An unexpected meeting leads Peter Golem (BASc ’74, MASc ’76) to the home of celebrated professor Park Reilly.By Peter Golem (BASc ’74, MASc ’76) Alumnus
A few weeks ago, I visited one of my “old” Engineering professors dating back to the 1970s. Park Reilly taught calculus to the engineers at Waterloo. He had been charged with the task of transferring some of his math skills to me and my classmates, and generally to create a sense of excitement in the fertile minds of the Chemical Engineering class of ’74 as we contemplated the mysteries of a difficult integral.
Having attained the remarkable age of 99, Park is not quite as fleet afoot as I remembered him. Nevertheless, Park and his wife Veva (of 73 years!) continue to call home an independent living apartment in Waterloo. It’s the same facility that my brother Keith and his wife Jane live in. Keith, as a former CHS chairperson, was an obvious person to contact when Park’s hearing aids began acting up. So, I found Park through a coincidence 50 years after we last met.
With a bottle of Polish brew in hand (Park’s favourite — Veva has her own fridge door cache), we set about to compare notes on how each of us had spent the past half century.
As I mentioned, my first contact with Park was in the calculus classroom.

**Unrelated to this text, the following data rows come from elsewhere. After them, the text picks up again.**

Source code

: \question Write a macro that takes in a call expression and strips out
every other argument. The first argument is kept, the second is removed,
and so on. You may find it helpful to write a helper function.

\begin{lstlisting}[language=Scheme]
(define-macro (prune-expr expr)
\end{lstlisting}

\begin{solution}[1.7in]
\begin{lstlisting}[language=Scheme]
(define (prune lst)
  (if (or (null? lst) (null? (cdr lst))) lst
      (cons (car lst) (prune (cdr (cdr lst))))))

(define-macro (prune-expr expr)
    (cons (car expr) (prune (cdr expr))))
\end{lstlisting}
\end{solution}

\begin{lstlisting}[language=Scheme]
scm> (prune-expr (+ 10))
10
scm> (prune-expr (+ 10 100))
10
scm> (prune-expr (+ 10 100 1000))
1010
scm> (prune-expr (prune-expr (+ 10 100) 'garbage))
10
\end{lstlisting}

Anyone who took calculus in his class would surely be well acquainted with his “Ah-Ha” method for solving complicated integrals.
Not long after I took that course, my 1972 work term report landed on Park’s desk for review. It was not one of my better efforts. He gave me a “Barely Acceptable” grade. I deserved it.
I discovered Park’s son Jim in the 1973 FASS (Faculty, Administration, Staff and Students) annual comedy production — long on energy, and short on talent. It was my rookie year in FASS. In any case, someone had determined that the first scene of the second act needed a barbershop number. Both Jim and I had some music in our backgrounds, and I believe we got the parts relatively easily. Within the usual backstage chatter, I determined that Jim was closely related to my calculus professor.
Both Jim and Keith graduated from Waterloo with mathematics degrees. Jim moved on to the PhD level and is currently at McMaster University. Keith took the actuarial route.
While Jim was on a sabbatical in Australia, Park and Veva made a trip around the world (in exactly 80 days!). Veva and Park stopped off in several locations to deliver guest lectures.
Then, a couple of months after our wedding in 1976, my wife Theresa and I boarded a plane to Thailand. We had a two-year contract with CUSO (Canadian University Services Overseas) to provide a chemical engineering lecture at Prince of Songkla University in Thailand. It was an unforgettable couple of years.
Park and Veva raised four children (all boys). Theresa and I also had four children (two boys and twin girls).
My visit with Park gave me the chance to reflect upon the many ways in which our lives had intersected or shared similar themes over the past five decades. I'm grateful that we were able to reconnect over these shared experiences.
Peter Golem (BASc ’74, MASc ’76) is a two-time Waterloo alumnus. He holds an undergraduate degree in chemical engineering and a master's in mechanical engineering.